Monday, September 21, 2009

In Death is Wisdom: Gilgamesh and Ecclesiastes

I am about to teach the Epic of Gilgamesh again. My students read the Standard Babylonian version, basically since it is the best preserved. This version transforms the earlier epic versions into something of an epic wisdom text, particularly regarding the Utnapishtim's speech at the end. This speech and the Standard Babylonian version as a whole remind me of Ecclesiastes in many respects. They both concern themselves with the inevitability of death and, in a way, the meaninglessness of much of life. Coming to terms with both aspects leads to wisdom. Nonetheless, they approach this whole coming-to-terms-with-death-is-the-foundation-of-wisdom in different ways. Of course, one is narrative and couched in conversation between Gilgamesh and Utnapisthim. The other is a more wisdom text--a radical one, in fact--but appears more in the form of a treatise as the "Preacher" goes through all aspects of life to show how they are all a "chasing after the wind."

The Standard Babylonian version of Gilgamesh would have been known by its first line: "He who Saw the Deep." It reads:

He who saw the Deep, the country's foundation,
[who] knew..., was wise in all matters!
[Gilgamesh, who] saw the Deep, the country's foundations,
[who] knew..., was wise in all matters!
(1.1-4; all translations by Andrew George)

In the subsequent narrative, Gilgamesh does not act very wise at all. In fact, he acts rather stupidly and is depicted as a horrible tyrant who will only be tamed by Enkidu. It will only be after Enkidu's death and after Gilgamesh's journey to the end of the world where the only immortalized human, Utnapisthim who survived the flood, lives. Gilgamesh's failure at immortality will coincide Utnapishtim's advice to the king. Ultimately, the lesson will be that immortality will be gained through one's constructive acts--such as rebuilding the walls of Uruk. This is quite a different response than the Iliad, for example, where undying glory is attained through destruction. Yet, ultimately, Gilgamesh will become, we presume, the wise king who "saw the deep." Having seen the deep things of the world, he will understand how ephemeral his own existence is.

Yet the attainment of wisdom by seeing the deep is set up as an impossibility in the late biblical wisdom traditions:

All this I have tested by wisdom; I said, "I will be wise," but it was far from me. That which is, is far off, and deep, very deep; who can find it out? (Eccl. 7:23-24; RSV)

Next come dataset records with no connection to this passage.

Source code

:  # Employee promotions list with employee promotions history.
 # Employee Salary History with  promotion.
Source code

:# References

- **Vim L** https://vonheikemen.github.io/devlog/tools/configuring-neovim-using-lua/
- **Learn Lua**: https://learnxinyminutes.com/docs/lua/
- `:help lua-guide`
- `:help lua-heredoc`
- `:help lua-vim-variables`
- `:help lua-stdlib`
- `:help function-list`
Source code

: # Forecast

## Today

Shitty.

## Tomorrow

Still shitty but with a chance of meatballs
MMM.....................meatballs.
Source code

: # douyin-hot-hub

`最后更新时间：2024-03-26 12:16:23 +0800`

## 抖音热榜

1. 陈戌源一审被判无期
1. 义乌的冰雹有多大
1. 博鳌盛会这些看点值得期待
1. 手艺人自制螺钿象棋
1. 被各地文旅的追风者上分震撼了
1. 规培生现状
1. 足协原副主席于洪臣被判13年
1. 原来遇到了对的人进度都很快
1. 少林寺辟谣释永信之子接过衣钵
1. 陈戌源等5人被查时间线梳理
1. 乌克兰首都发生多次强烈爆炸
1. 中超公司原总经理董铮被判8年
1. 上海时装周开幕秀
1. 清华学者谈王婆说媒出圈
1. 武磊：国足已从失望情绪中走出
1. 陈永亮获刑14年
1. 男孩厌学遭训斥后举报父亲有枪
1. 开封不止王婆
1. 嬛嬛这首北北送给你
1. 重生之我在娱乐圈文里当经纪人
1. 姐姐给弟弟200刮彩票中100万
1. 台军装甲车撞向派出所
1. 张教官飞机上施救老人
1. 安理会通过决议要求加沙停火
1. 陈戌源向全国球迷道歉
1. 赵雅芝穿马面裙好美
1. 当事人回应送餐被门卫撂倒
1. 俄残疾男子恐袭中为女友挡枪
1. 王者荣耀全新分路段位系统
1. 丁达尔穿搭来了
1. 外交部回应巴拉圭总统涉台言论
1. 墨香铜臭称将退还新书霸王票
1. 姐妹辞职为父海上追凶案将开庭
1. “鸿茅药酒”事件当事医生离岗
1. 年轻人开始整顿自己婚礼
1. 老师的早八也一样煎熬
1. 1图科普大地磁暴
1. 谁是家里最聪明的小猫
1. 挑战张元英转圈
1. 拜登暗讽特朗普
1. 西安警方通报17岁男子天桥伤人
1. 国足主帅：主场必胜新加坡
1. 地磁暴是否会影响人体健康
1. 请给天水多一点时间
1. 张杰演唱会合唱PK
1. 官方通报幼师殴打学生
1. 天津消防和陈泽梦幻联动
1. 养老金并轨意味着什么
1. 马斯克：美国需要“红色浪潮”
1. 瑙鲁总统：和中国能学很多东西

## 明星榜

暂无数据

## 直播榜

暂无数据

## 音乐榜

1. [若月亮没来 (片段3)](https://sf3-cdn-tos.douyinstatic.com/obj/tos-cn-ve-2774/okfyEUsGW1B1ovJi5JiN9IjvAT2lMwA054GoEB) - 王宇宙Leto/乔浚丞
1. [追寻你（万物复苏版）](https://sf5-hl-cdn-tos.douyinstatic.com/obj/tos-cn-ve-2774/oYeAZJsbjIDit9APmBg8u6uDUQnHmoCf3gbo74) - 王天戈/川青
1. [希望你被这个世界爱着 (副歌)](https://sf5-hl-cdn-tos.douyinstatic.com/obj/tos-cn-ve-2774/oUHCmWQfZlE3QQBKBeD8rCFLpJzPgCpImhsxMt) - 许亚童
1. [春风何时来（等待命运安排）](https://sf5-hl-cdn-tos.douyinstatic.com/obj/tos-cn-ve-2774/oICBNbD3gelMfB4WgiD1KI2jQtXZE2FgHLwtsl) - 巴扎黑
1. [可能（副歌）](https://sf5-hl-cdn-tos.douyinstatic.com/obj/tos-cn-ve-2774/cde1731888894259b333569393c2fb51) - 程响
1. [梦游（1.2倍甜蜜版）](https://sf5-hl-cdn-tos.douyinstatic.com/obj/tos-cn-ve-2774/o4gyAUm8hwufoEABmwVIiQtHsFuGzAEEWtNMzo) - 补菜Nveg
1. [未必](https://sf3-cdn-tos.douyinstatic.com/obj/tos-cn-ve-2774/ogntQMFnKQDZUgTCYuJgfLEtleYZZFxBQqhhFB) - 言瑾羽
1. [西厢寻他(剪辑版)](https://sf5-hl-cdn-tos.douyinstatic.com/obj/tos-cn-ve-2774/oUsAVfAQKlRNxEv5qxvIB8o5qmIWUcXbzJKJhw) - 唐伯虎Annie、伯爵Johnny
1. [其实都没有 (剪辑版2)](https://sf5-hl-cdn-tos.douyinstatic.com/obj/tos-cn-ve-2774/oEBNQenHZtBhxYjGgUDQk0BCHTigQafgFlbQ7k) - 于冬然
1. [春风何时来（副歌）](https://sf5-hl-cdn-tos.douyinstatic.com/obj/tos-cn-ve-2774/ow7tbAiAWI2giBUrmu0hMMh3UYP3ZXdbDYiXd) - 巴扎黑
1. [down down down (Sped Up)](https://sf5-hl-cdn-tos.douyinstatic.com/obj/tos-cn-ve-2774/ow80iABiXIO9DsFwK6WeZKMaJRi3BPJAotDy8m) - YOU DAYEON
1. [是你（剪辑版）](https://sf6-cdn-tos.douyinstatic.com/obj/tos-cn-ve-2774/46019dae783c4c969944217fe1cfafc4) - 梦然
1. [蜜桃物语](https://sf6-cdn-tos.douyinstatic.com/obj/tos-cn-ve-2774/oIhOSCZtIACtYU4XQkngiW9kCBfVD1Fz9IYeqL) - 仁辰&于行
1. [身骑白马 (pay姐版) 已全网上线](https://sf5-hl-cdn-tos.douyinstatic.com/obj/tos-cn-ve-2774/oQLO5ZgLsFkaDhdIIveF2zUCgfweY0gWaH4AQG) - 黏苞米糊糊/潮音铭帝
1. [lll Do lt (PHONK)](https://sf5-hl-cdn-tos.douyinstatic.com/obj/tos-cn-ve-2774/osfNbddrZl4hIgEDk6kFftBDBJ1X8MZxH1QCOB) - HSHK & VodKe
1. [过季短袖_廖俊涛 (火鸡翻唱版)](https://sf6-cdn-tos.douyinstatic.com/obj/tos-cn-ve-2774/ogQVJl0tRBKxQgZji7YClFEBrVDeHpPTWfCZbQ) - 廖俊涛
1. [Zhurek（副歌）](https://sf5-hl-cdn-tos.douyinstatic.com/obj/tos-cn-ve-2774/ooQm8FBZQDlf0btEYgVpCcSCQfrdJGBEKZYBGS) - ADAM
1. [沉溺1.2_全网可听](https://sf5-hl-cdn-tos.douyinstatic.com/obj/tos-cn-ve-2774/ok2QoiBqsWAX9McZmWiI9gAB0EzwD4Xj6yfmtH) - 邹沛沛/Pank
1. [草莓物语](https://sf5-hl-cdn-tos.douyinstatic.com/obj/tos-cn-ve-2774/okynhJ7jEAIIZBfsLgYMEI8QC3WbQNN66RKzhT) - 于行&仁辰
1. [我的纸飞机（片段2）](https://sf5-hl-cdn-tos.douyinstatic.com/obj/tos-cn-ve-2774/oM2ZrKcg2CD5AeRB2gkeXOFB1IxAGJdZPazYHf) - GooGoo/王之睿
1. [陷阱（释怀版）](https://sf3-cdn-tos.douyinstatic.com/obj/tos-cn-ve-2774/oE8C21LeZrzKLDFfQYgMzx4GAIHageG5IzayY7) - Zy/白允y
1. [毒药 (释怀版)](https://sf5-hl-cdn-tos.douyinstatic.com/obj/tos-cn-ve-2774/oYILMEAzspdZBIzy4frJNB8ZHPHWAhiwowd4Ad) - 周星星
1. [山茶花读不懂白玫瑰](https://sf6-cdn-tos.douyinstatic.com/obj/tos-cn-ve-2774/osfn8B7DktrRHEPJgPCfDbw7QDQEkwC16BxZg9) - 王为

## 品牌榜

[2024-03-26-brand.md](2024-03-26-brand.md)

In Gilgamesh, wisdom was garnered by journeying to the end of the earth and investigating the deep things by his superhuman, heroic strength (he was 2/3 divine, 1/3 human after all). He could bound in a few days what for others would take several months to journey. The author of Ecclesiastes also puts these foundations "far off" and in the "deep." But these places can not be found by any normal human being. We are not all Gilgameshes. No one really is. So how can we find this wisdom? We can't. But the Preacher does not give up because it is impossible, but merely recognizes it as another "chasing after the wind." Instead, the Preacher comes to wisdom (that there is no wisdom) not by superhuman feats of strength, but by observation of the surrounding world.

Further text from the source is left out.